Stochastic Simulation of Realistic Continuous Snow Depth Time Series

We propose an approach for stochastic simulation of realistic continuous snow depth time series using a snow depth estimation model and a stochastic weather generation model. The snow depth estimation model consists of three steps: (1) determination of the precipitation type, (2) estimation of  the snow ratio, and (3) estimation of the decreased snow depth. In the first step, air temperature and relative humidity are used as indicators to determine the type of precipitation when precipitation occurs. In the second step, when the type is determined as snow, the snow ratio is estimated, converting the depth of precipitation into depth of fresh snow.
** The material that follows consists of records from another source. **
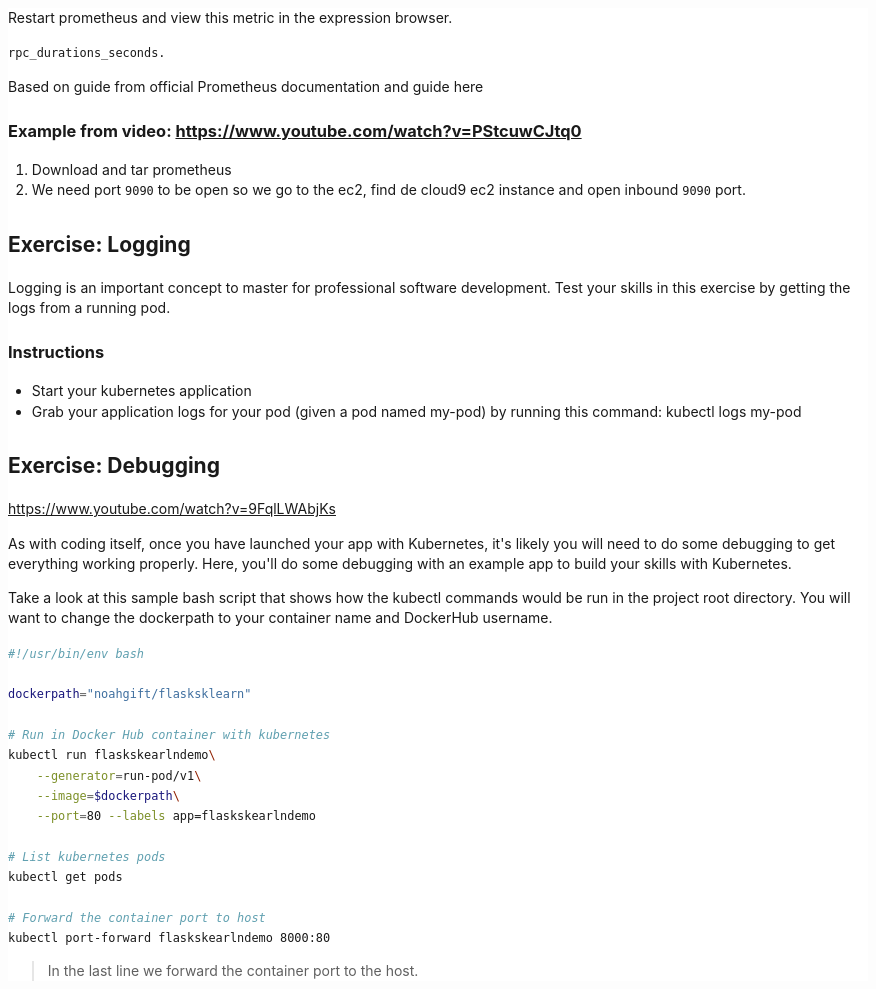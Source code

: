 Restart prometheus and view this metric in the expression browser.

`rpc_durations_seconds.`

Based on guide from official Prometheus documentation and guide here


### Example from video: https://www.youtube.com/watch?v=PStcuwCJtq0

1. Download and tar prometheus
2. We need port `9090` to be open so we go to the ec2, find de cloud9 ec2 instance and open inbound `9090` port. 


## Exercise: Logging ##

Logging is an important concept to master for professional software development. Test your skills in this exercise by getting the logs from a running pod.

### Instructions
- Start your kubernetes application
- Grab your application logs for your pod (given a pod named my-pod) by running this command: kubectl logs my-pod

## Exercise: Debugging ##
https://www.youtube.com/watch?v=9FqlLWAbjKs

As with coding itself, once you have launched your app with Kubernetes, it's likely you will need to do some debugging to get everything working properly. Here, you'll do some debugging with an example app to build your skills with Kubernetes.

Take a look at this sample bash script that shows how the kubectl commands would be run in the project root directory. You will want to change the dockerpath to your container name and DockerHub username.

```bash
#!/usr/bin/env bash

dockerpath="noahgift/flasksklearn"

# Run in Docker Hub container with kubernetes
kubectl run flaskskearlndemo\
    --generator=run-pod/v1\
    --image=$dockerpath\
    --port=80 --labels app=flaskskearlndemo

# List kubernetes pods
kubectl get pods

# Forward the container port to host
kubectl port-forward flaskskearlndemo 8000:80
```
> In the last line we forward the container port to the host.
Here, the air temperature is used as an indicator to estimate the snow ratio using sigomidal relationship with the snow ratio. In the last step, the amount of decreased snow depth was estimated using a novel temperature index snowmelt equation considering a trend of depth-dependent decreasing snow depth. The snow depth estimation model was applied to the four snowiest meteorological stations of Korea and yielded high Nash Sutcliffe efficiency values which ranged between 0.745 and 0.875 for calibration, and ranged between 0.432 and 0.753 for validation. This calibrated snow depth estimation model was then applied to the simulated weather time series (precipitation, temperature, and relative humidity) from the stochastic weather generation model to simulate continuous snow depth time series. The simulated snow depth data accurately reproduced standard and extreme value statistics of the observed data, the latter of which were consistent with the estimates provided in Korean Building Code. Then, the model was extended to investigate the influence of climate change on the future snow depth. For this, future weather statistics were obtained by applying factor of change to the current weather statistics and then were used to calibrate the weather generation model. Lastly, the future snow depth time series for three future time windows (2021-2040, 2041-2070, and 2071-2100) were simulated using future weather time series and snow depth estimation model.

 

This research was supported by a grant(2022-MOIS61-003) of Development Risk Prediction Technology of Storm and Flood for Climate Change based on Artificial Intelligence funded by Ministry of Interior and Safety(MOIS, Korea).